Every line holding the string "cite" is to be copied from the entries below.

[Opening Data section]

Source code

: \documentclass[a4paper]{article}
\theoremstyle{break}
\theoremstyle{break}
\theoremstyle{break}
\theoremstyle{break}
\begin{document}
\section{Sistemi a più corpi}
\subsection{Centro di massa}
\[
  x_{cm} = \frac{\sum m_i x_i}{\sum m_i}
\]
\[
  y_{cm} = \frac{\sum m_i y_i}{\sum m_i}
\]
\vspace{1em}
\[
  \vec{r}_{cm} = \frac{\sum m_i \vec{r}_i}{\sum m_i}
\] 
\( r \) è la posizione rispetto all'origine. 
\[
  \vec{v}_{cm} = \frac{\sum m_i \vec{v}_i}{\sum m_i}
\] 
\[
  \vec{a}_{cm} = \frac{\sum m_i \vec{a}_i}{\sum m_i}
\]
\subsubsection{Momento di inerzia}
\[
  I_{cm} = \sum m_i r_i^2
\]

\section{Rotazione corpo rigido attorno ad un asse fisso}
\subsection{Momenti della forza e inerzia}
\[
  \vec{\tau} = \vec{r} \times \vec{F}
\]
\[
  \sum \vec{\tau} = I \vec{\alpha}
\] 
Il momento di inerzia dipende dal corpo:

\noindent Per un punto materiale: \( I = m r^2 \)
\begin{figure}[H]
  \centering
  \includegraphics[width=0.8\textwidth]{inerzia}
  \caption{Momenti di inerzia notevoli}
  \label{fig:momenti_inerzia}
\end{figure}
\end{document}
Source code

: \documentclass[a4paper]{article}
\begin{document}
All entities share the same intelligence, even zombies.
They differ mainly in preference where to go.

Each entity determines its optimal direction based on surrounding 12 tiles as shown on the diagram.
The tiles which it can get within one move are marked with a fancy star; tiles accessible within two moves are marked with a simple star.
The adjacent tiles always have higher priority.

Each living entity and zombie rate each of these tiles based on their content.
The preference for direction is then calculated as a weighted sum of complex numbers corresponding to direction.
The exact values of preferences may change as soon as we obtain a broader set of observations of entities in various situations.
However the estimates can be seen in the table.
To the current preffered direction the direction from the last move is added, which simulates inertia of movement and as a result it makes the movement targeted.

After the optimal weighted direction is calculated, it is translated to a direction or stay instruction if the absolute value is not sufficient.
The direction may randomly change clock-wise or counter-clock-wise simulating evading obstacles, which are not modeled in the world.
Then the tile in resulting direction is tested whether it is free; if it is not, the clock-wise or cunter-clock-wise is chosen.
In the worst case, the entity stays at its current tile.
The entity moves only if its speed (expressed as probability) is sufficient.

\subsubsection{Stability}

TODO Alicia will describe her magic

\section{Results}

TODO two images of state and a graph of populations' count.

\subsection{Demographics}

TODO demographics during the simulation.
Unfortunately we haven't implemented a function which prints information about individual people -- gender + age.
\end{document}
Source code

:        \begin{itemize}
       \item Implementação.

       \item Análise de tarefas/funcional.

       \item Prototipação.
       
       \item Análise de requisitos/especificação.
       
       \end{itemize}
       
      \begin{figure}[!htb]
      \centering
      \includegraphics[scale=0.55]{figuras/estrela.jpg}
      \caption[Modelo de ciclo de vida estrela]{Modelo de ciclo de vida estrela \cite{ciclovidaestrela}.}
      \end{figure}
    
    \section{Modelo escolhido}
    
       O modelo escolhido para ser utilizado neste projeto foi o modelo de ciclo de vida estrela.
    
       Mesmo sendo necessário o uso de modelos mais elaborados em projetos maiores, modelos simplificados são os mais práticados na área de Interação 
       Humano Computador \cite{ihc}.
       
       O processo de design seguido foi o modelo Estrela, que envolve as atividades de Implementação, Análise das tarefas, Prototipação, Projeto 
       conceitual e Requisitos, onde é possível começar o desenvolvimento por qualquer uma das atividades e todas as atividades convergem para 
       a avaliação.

[Closing Data section]

Expected answer:
      \caption[Modelo de ciclo de vida estrela]{Modelo de ciclo de vida estrela \cite{ciclovidaestrela}.}
       Humano Computador \cite{ihc}.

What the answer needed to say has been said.